Sorry, my mistake. I think the following should work (again, I didn't test it, as my macOS runs 13.6). A general approach is to put all values involved in repeated operations in a wrapping struct. Yes, I agree it's an limitation if it has to be done this way.
extension Array where Element == Int {
mutating func append_stuff() {
for i in 0..<100_000 {
append(i)
}
}
}
@Observable
class Model2 {
var array: [Int] = []
}
@Observable
class Model {
var array: [Int] = []
func append_stuff() {
func _append_stuff(_ a: inout [Int]) {
for i in 0..<100_000 {
a.append(i)
}
}
_append_stuff(&array)
}
}
The crucial difference: is "oldValue" being accessed or not. I guess the reason of the slowdown is this: if you are accessing "oldValue" Swift is providing you with a copy, and this is the time to make this copy is what we see in the timing plot.
I hope this finding could bring us closer to the actual fix.
Sure. I didn't mention this as I thought this is obvious. Of course O(n) is much worse than O(1).
Yes. When comparing O() complexity you need to choose the same number of elements to append / change. Could be 1 element or 100K elements but it must the same number.

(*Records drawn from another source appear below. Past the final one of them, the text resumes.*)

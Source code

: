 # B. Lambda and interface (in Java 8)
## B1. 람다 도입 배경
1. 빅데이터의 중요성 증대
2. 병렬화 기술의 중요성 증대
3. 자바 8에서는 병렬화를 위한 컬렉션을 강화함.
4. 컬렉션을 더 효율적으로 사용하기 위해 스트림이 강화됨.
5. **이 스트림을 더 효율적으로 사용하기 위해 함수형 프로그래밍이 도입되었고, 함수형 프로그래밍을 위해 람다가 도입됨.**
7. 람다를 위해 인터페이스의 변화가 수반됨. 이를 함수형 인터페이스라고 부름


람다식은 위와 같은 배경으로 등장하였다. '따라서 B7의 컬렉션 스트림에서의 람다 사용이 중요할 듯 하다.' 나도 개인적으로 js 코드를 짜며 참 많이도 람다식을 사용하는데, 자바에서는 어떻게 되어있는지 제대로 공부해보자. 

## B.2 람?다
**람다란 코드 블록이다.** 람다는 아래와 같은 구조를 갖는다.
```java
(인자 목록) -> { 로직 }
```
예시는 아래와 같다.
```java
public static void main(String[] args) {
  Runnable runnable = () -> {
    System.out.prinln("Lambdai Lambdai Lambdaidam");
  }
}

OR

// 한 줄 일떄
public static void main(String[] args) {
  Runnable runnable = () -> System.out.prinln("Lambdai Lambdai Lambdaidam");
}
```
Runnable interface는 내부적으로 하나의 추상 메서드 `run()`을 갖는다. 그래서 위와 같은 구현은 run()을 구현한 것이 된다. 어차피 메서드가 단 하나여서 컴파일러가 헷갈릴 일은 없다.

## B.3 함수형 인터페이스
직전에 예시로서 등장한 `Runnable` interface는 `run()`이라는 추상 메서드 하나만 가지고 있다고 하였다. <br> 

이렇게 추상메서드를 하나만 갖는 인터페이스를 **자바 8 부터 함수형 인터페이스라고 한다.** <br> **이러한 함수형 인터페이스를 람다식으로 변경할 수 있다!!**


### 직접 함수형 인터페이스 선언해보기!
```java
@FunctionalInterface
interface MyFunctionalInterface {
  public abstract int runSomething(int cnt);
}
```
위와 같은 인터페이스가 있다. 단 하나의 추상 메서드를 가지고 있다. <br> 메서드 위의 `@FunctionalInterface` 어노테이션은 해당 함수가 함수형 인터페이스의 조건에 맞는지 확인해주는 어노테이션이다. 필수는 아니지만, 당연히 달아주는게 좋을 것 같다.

Here's my code showing quadratic behavior, if that helps.
@Observable
class Model2 {
var array: [Int] = []
}
let nn = [100_000, 200_000, 300_000, 400_000]
for n in nn {
let m2 = Model2()
let start2 = Date()
for i in 0..<n {
m2.array.append(i)
}
print("append \(n): \(Date().timeIntervalSince(start2))")
}
This is at least part of the solution, yeah. Every time you access m1.array or m2.array directly is treated as an independent mutation, which will undergo a separate exclusivity check and for @Observable properties, send off observation notifications. Passing the property inout and doing the entire update in one inout access will reduce those overheads by accessing the class property only once, thereby undergoing only one exclusivity check and sending out only one observation event. I suspect that the added overhead @ibex10 is still measuring might come from the expanded observation implementation triggering a copy, either because it's using the oldValue in a didSet or is otherwise saving it in its internal implementation.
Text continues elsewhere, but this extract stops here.